The most obvious problem with the "small is beautiful" approach, however, is that it assumes as a given that small scale enterprises are automatically the optimal size, both socially and economically — which even G. K. Chesterton stated was not the case. By denying people the power to choose to own advanced technology as part owners — thereby bringing even the largest enterprises down to human scale through vesting owners with the full rights of private property — the small is beautiful movement unconsciously relies on increasingly intrusive State control of the economy by mandating what, how, and, especially, if people can own. This is a fundamental redefinition of the natural right of private property. Many supporters of the small is beautiful approach claim to want less State involvement, but, by insisting on mandates, necessarily use the coercive power of the State or something that is the State in all but name to impose desired results. Imposition of results is one of the hallmarks of socialism, as well as assigning a type of power to the State that both Mortimer Adler and Heinrich Rommen had no qualms identifying as totalitarian.

Even the idea of "human scale" is distorted in the small is beautiful movement. Kirkpatrick Sale, for example, rants about human scale continually, yet at the same time rejects the idea of humanity as a standard: "Anthropocentrism, and its expression in both humanism and monotheism, is the ruling principle of that civilization, to which must be opposed the principle of biocentrism and the spiritual identification of the human with all living species and systems." (Kirkpatrick Sale, "Lessons from the Luddites" The Nation, June 5, 1995.)

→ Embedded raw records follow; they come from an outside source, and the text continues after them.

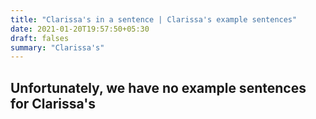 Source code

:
 ```yaml
---
title: "Clarissa's in a sentence | Clarissa's example sentences"
date: 2021-01-20T19:57:50+05:30
draft: falses
summary: "Clarissa's"
---
```

## Unfortunately, we have no example sentences for Clarissa's                 
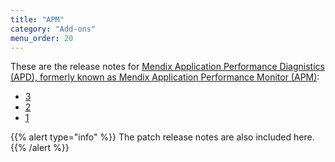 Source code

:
 ```yaml
---
title: "APM"
category: "Add-ons"
menu_order: 20 
---
```


These are the release notes for [Mendix Application Performance Diagnistics (APD), formerly known as Mendix Application Performance Monitor (APM)](/addons/apm-addon/):

* [3](apd-3)
* [2](apm-2)
* [1](apm-1)

{{% alert type="info" %}}
The patch release notes are also included here.
{{% /alert %}}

We are also afflicted with "distributists" — keeping in mind that "distributism" is a system based on widespread ownership of ("private property in") the means of production, with a preference for small, family-owned farms and artisan workshops — who appear to have no idea of what private property consists! We once attended a lecture by a Leading Figure in the Distributist Movement in which the "LFDM" stated that Chesterton's thesis was that "man is building machines he cannot control."

This was an astounding claim for a distributist to make. "Ownership" and "control" are (as Louis Kelso pointed out and as every lawyer should be able to tell you) the same in all codes of law: "Property in every day life is the right of control." (Louis O. Kelso, "Karl Marx, the Almost Capitalist," The Journal of the American Bar Association, March, 1957.) The reasonable interpretation of the claim that man is building machines he cannot control, is that man is building machines he cannot own — a claim directly contrary to the stated principles of distributism.

The bottom line? Before any progress can be made toward a better world, we are going to have to understand the problem — and the problem is not "them." No, it's not the capitalists, the socialists, the Jooz, the neo-cons, the Republicans, the Democrats, the Pro-Lifers, the Pro-Choicers, or even Obama. It's the unquestioned assumption that we are all slaves of past savings.

People of the World Unite!
You Have Nothing to Use But Your Brains!